YOUR ASSIGNMENT
Report all lines of the data below that hold the word "loadedClass".

--- RECORD SET ---

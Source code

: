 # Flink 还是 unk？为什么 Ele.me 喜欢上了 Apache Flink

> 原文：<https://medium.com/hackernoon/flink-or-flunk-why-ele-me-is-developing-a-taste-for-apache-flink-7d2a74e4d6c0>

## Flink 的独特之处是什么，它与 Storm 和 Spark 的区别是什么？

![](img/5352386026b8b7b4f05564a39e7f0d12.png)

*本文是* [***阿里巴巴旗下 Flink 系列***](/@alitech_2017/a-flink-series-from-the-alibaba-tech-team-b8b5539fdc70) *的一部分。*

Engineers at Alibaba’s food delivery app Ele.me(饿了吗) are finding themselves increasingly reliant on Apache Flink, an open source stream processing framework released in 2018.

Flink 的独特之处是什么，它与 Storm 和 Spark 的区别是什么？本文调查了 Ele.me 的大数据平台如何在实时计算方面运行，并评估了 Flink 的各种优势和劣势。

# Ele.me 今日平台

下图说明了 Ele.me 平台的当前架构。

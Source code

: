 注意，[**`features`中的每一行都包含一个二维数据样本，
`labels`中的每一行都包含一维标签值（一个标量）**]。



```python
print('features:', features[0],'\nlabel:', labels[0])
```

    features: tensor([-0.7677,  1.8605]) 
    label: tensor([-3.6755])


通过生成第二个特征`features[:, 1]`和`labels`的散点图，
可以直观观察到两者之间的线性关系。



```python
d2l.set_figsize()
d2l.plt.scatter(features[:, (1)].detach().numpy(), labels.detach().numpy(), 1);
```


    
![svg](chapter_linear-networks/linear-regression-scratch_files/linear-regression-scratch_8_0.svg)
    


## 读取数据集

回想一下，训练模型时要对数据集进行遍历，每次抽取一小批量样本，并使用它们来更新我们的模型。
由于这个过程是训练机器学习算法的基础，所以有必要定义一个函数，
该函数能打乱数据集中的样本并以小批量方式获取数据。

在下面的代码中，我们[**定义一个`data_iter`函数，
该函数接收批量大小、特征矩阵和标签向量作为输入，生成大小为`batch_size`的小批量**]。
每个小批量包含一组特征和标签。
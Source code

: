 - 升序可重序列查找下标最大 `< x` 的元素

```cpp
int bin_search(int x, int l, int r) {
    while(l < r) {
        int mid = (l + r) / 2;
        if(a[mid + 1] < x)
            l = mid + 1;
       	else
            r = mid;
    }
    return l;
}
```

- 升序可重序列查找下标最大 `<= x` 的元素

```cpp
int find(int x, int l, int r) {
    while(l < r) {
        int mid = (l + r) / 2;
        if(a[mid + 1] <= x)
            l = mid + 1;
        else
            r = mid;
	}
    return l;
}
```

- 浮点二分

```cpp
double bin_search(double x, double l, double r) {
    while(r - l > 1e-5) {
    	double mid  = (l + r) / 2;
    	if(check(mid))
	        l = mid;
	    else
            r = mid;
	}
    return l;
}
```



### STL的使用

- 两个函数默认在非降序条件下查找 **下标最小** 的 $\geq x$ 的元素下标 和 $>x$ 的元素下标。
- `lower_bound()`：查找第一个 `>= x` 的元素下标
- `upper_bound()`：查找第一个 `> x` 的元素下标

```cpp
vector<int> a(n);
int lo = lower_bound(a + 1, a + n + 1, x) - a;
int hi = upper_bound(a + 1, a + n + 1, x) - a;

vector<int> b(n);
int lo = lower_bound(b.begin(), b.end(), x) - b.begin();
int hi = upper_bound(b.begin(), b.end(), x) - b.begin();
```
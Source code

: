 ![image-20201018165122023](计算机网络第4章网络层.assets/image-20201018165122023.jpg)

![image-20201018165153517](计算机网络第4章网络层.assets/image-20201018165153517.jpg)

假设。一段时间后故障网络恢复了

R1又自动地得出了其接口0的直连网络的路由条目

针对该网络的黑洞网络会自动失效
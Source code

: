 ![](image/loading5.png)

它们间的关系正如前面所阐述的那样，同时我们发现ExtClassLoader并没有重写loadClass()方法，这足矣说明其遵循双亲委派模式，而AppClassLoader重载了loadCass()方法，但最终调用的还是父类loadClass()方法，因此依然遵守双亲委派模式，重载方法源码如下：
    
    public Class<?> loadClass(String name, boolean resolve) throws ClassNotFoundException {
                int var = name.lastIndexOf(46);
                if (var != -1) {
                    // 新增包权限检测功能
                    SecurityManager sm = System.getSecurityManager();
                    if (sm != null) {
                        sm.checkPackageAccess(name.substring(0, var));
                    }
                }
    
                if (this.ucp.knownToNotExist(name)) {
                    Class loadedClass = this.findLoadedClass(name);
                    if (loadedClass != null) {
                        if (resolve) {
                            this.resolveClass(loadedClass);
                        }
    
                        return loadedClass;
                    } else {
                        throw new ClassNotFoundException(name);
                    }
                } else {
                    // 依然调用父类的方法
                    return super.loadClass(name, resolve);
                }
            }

---

PROBLEM SOLUTION
                    Class loadedClass = this.findLoadedClass(name);
                    if (loadedClass != null) {
                            this.resolveClass(loadedClass);
                        return loadedClass;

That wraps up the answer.